In 1874, a new form of transportation, the horsecar, was offered to Milwaukee-area commuters. The horsecar traveled on a network of steel rails laid in the street. The ride was smoother than the omnibus, and it carried more passengers. Since it ran on rails, it did not get bogged down in the mud as the omnibus frequently did. By 1883, the Cream City Railroad Company had extended its horsecar tracks as far south as Kinnickinnic and Russell avenues. To serve the rolling mill workers, the horsecar was extended in 1887 along Russell Avenue to the lake. A turntable was installed at Superior Street allowing the horsecar to turn around. According to Bernhard Korn’s book, The Story of Bay View, Father Fagan of Immaculate Conception Parish had expressed opposition to the lake extension, fearing the horsecars would scare the children who attended the parish school.

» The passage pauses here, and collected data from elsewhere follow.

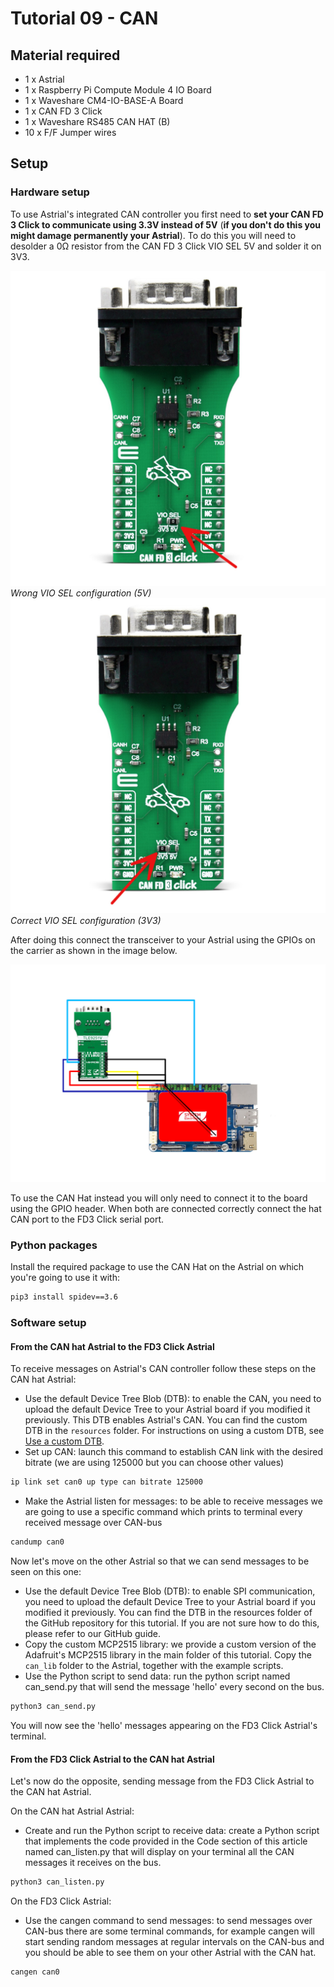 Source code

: # Tutorial 09 - CAN
## Material required
* 1 x Astrial
* 1 x Raspberry Pi Compute Module 4 IO Board
* 1 x Waveshare CM4-IO-BASE-A Board
* 1 x CAN FD 3 Click
* 1 x Waveshare RS485 CAN HAT (B)
* 10 x F/F Jumper wires

## Setup
### Hardware setup
To use Astrial's integrated CAN controller you first need to **set your CAN FD 3 Click to communicate using 3.3V instead of 5V** (**if you don't do this you might damage permanently your Astrial**). To do this you will need to desolder a 0Ω resistor from the CAN FD 3 Click VIO SEL 5V and solder it on 3V3.

![VIO SEL set to 5V](images/can_fd3_vio_sel_5V.jpg)
*Wrong VIO SEL configuration (5V)*
![VIO SEL set to 3V3](images/can_fd3_vio_sel_3V3.jpg)
*Correct VIO SEL configuration (3V3)*

After doing this connect the transceiver to your Astrial using the GPIOs on the carrier as shown in the image below.

![CAN FD 3 Click connected to Astrial](images/schematic.png)

To use the CAN Hat instead you will only need to connect it to the board using the GPIO header.
When both are connected correctly connect the hat CAN port to the FD3 Click serial port.

### Python packages
Install the required package to use the CAN Hat on the Astrial on which you're going to use it with:
```sh
pip3 install spidev==3.6
```

### Software setup
#### From the CAN hat Astrial to the FD3 Click Astrial
To receive messages on Astrial's CAN controller follow these steps on the CAN hat Astrial:
* Use the default Device Tree Blob (DTB): to enable the CAN, you need to upload the default Device Tree to your Astrial board if you modified it previously. This DTB enables Astrial's CAN. You can find the custom DTB in the `resources` folder.
For instructions on using a custom DTB, see [Use a custom DTB](./../README.md#use-a-custom-dtb).
* Set up CAN: launch this command to establish CAN link with the desired bitrate (we are using 125000 but you can choose other values)
```sh
ip link set can0 up type can bitrate 125000
```
* Make the Astrial listen for messages: to be able to receive messages we are going to use a specific command which prints to terminal every received message over CAN-bus
```sh
candump can0
```
Now let's move on the other Astrial so that we can send messages to be seen on this one:
* Use the default Device Tree Blob (DTB): to enable SPI communication, you need to upload the default Device Tree to your Astrial board if you modified it previously. You can find the DTB in the resources folder of the GitHub repository for this tutorial. If you are not sure how to do this, please refer to our GitHub guide.
* Copy the custom MCP2515 library: we provide a custom version of the Adafruit's MCP2515 library in the main folder of this tutorial.
Copy the `can_lib` folder to the Astrial, together with the example scripts.
* Use the Python script to send data: run the python script named can_send.py that will send the message 'hello' every second on the bus.
```sh
python3 can_send.py
```

You will now see the 'hello' messages appearing on the FD3 Click Astrial's terminal.

#### From the FD3 Click Astrial to the CAN hat Astrial
Let's now do the opposite, sending message from the FD3 Click Astrial to the CAN hat Astrial.

On the CAN hat Astrial Astrial:
* Create and run the Python script to receive data: create a Python script that implements the code provided in the Code section of this article named can_listen.py that will display on your terminal all the CAN messages it receives on the bus.
```sh
python3 can_listen.py
```

On the FD3 Click Astrial:
* Use the cangen command to send messages: to send messages over CAN-bus there are some terminal commands, for example cangen will start sending random messages at regular intervals on the CAN-bus and you should be able to see them on your other Astrial with the CAN hat.
```sh 
cangen can0
```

In the early 1890s, the electric streetcar replaced the horsecar as the most popular means of transportation in Milwaukee. The electric streetcar appeared in Bay View in 1891, when the Cream City Railway Company converted their horsecar route. Like the horsecar, the electric streetcar ran on steel rails laid in the middle of the street, but rather than being run by horsepower, the electric streetcar was tethered to an overhead electric cable and powered by electric motors. Similar to the horsecar in appearance and size, the electric streetcar was fast and quiet, but unlike the horsecars, odorless.
For over four decades, the electric streetcar was the main means of public transportation in Milwaukee, but in the 1930s the trackless trolley replaced the electric streetcar in popularity. The trackless trolley greatly resembled the present-day diesel-engine buses. Russell E. Schultz’s book, The Trackless Trolley Years, states that on Nov. 8, 1936, the Milwaukee Electric Railway & Light Company debuted the trackless trolley on E. North Avenue. According to an old advertisement included in Schultz’s book, the “trackless trolley cars have pneumatic rubber tires and are electrically operated from double trolley wires suspended over the driving lane. Flexible trolley poles permit the cars to operate 12 feet to each side of the wire. They receive and discharge passengers at the curb…”
The days of the trackless trolley were numbered, however, when the modern diesel-engine bus arrived in Milwaukee in 1950. The trackless trolley had been especially short-lived in Bay View, with the Kinnickinnic Route #15 serving the area for only nine years, from 1953 to 1962. By 1965, all the Milwaukee electric streetcar routes had been converted to the diesel-engine bus. Today, Bay View is served entirely by the diesel-engine bus. But if the Kenosha-Racine-Milwaukee commuter railroad is ever extended, local rail transportation could once again return to Bay View.